▸ Assigned task: Your task is to return the data below, word for word.

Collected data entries
========================

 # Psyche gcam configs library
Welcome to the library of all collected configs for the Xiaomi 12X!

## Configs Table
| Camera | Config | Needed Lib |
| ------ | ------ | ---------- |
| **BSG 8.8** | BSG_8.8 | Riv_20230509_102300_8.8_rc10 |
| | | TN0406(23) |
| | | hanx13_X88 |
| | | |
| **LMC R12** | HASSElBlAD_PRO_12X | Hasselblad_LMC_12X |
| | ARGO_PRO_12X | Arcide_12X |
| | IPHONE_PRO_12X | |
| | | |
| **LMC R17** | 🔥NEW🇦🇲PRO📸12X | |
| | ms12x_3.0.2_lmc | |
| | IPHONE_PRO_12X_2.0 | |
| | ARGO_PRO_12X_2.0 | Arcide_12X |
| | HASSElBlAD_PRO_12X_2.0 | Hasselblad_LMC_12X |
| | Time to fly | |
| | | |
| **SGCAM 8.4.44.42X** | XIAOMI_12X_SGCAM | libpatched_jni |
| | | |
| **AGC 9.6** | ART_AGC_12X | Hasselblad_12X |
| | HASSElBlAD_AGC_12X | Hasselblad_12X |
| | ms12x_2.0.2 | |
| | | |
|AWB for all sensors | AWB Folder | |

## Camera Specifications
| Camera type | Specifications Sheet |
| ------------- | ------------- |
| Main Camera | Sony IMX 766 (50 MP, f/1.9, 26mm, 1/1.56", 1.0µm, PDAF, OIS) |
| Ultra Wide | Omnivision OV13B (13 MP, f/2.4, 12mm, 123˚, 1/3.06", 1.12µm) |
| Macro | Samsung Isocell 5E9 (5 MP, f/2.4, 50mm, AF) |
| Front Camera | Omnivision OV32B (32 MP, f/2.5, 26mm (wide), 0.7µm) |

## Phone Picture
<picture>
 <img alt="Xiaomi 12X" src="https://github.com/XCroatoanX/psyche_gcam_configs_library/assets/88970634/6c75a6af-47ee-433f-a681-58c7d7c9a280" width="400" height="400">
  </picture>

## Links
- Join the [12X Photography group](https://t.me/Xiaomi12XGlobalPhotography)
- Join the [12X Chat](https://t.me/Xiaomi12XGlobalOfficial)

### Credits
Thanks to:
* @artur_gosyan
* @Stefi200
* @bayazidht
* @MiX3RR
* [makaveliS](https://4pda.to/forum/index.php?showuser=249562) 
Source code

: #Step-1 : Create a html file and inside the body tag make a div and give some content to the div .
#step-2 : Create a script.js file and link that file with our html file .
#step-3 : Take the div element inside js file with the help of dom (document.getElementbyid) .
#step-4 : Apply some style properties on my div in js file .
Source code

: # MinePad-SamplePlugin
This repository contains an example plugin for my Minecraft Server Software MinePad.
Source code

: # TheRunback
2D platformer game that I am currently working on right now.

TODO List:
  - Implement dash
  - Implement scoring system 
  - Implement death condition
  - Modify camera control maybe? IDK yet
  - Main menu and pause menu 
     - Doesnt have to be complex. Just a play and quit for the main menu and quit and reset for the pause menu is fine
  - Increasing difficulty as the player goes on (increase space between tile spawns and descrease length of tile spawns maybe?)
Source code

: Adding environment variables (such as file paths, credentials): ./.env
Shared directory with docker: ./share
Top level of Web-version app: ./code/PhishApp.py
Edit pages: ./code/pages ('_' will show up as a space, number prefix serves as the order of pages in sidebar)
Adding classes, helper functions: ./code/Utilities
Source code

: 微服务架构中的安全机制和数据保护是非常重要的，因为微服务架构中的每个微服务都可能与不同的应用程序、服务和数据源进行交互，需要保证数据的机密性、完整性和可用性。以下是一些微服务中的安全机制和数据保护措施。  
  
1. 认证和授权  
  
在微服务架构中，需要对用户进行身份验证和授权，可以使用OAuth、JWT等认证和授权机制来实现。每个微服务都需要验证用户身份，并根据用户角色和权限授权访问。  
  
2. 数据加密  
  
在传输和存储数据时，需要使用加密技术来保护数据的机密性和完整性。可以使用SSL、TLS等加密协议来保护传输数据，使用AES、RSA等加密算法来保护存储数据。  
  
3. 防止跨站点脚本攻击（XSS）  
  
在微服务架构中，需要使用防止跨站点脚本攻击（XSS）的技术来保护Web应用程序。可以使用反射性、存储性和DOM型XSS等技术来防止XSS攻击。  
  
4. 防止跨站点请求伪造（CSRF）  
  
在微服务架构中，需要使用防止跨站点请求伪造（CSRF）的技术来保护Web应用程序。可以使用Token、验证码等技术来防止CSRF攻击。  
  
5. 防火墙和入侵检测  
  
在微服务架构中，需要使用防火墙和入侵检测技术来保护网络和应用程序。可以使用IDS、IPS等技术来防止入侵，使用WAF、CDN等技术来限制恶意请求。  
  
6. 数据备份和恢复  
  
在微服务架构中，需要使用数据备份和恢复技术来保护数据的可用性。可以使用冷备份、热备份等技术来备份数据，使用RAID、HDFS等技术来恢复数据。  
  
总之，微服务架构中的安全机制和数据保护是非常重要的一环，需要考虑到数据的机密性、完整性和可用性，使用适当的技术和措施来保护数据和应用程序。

========================

▸ Solution to the exercise:
 # Psyche gcam configs library
Welcome to the library of all collected configs for the Xiaomi 12X!

## Configs Table
| Camera | Config | Needed Lib |
| ------ | ------ | ---------- |
| **BSG 8.8** | BSG_8.8 | Riv_20230509_102300_8.8_rc10 |
| | | TN0406(23) |
| | | hanx13_X88 |
| | | |
| **LMC R12** | HASSElBlAD_PRO_12X | Hasselblad_LMC_12X |
| | ARGO_PRO_12X | Arcide_12X |
| | IPHONE_PRO_12X | |
| | | |
| **LMC R17** | 🔥NEW🇦🇲PRO📸12X | |
| | ms12x_3.0.2_lmc | |
| | IPHONE_PRO_12X_2.0 | |
| | ARGO_PRO_12X_2.0 | Arcide_12X |
| | HASSElBlAD_PRO_12X_2.0 | Hasselblad_LMC_12X |
| | Time to fly | |
| | | |
| **SGCAM 8.4.44.42X** | XIAOMI_12X_SGCAM | libpatched_jni |
| | | |
| **AGC 9.6** | ART_AGC_12X | Hasselblad_12X |
| | HASSElBlAD_AGC_12X | Hasselblad_12X |
| | ms12x_2.0.2 | |
| | | |
|AWB for all sensors | AWB Folder | |

## Camera Specifications
| Camera type | Specifications Sheet |
| ------------- | ------------- |
| Main Camera | Sony IMX 766 (50 MP, f/1.9, 26mm, 1/1.56", 1.0µm, PDAF, OIS) |
| Ultra Wide | Omnivision OV13B (13 MP, f/2.4, 12mm, 123˚, 1/3.06", 1.12µm) |
| Macro | Samsung Isocell 5E9 (5 MP, f/2.4, 50mm, AF) |
| Front Camera | Omnivision OV32B (32 MP, f/2.5, 26mm (wide), 0.7µm) |

## Phone Picture
<picture>
 <img alt="Xiaomi 12X" src="https://github.com/XCroatoanX/psyche_gcam_configs_library/assets/88970634/6c75a6af-47ee-433f-a681-58c7d7c9a280" width="400" height="400">
  </picture>

## Links
- Join the [12X Photography group](https://t.me/Xiaomi12XGlobalPhotography)
- Join the [12X Chat](https://t.me/Xiaomi12XGlobalOfficial)

### Credits
Thanks to:
* @artur_gosyan
* @Stefi200
* @bayazidht
* @MiX3RR
* [makaveliS](https://4pda.to/forum/index.php?showuser=249562) 
Source code

: #Step-1 : Create a html file and inside the body tag make a div and give some content to the div .
#step-2 : Create a script.js file and link that file with our html file .
#step-3 : Take the div element inside js file with the help of dom (document.getElementbyid) .
#step-4 : Apply some style properties on my div in js file .
Source code

: # MinePad-SamplePlugin
This repository contains an example plugin for my Minecraft Server Software MinePad.
Source code

: # TheRunback
2D platformer game that I am currently working on right now.

TODO List:
  - Implement dash
  - Implement scoring system 
  - Implement death condition
  - Modify camera control maybe? IDK yet
  - Main menu and pause menu 
     - Doesnt have to be complex. Just a play and quit for the main menu and quit and reset for the pause menu is fine
  - Increasing difficulty as the player goes on (increase space between tile spawns and descrease length of tile spawns maybe?)
Source code

: Adding environment variables (such as file paths, credentials): ./.env
Shared directory with docker: ./share
Top level of Web-version app: ./code/PhishApp.py
Edit pages: ./code/pages ('_' will show up as a space, number prefix serves as the order of pages in sidebar)
Adding classes, helper functions: ./code/Utilities
Source code

: 微服务架构中的安全机制和数据保护是非常重要的，因为微服务架构中的每个微服务都可能与不同的应用程序、服务和数据源进行交互，需要保证数据的机密性、完整性和可用性。以下是一些微服务中的安全机制和数据保护措施。  
  
1. 认证和授权  
  
在微服务架构中，需要对用户进行身份验证和授权，可以使用OAuth、JWT等认证和授权机制来实现。每个微服务都需要验证用户身份，并根据用户角色和权限授权访问。  
  
2. 数据加密  
  
在传输和存储数据时，需要使用加密技术来保护数据的机密性和完整性。可以使用SSL、TLS等加密协议来保护传输数据，使用AES、RSA等加密算法来保护存储数据。  
  
3. 防止跨站点脚本攻击（XSS）  
  
在微服务架构中，需要使用防止跨站点脚本攻击（XSS）的技术来保护Web应用程序。可以使用反射性、存储性和DOM型XSS等技术来防止XSS攻击。  
  
4. 防止跨站点请求伪造（CSRF）  
  
在微服务架构中，需要使用防止跨站点请求伪造（CSRF）的技术来保护Web应用程序。可以使用Token、验证码等技术来防止CSRF攻击。  
  
5. 防火墙和入侵检测  
  
在微服务架构中，需要使用防火墙和入侵检测技术来保护网络和应用程序。可以使用IDS、IPS等技术来防止入侵，使用WAF、CDN等技术来限制恶意请求。  
  
6. 数据备份和恢复  
  
在微服务架构中，需要使用数据备份和恢复技术来保护数据的可用性。可以使用冷备份、热备份等技术来备份数据，使用RAID、HDFS等技术来恢复数据。  
  
总之，微服务架构中的安全机制和数据保护是非常重要的一环，需要考虑到数据的机密性、完整性和可用性，使用适当的技术和措施来保护数据和应用程序。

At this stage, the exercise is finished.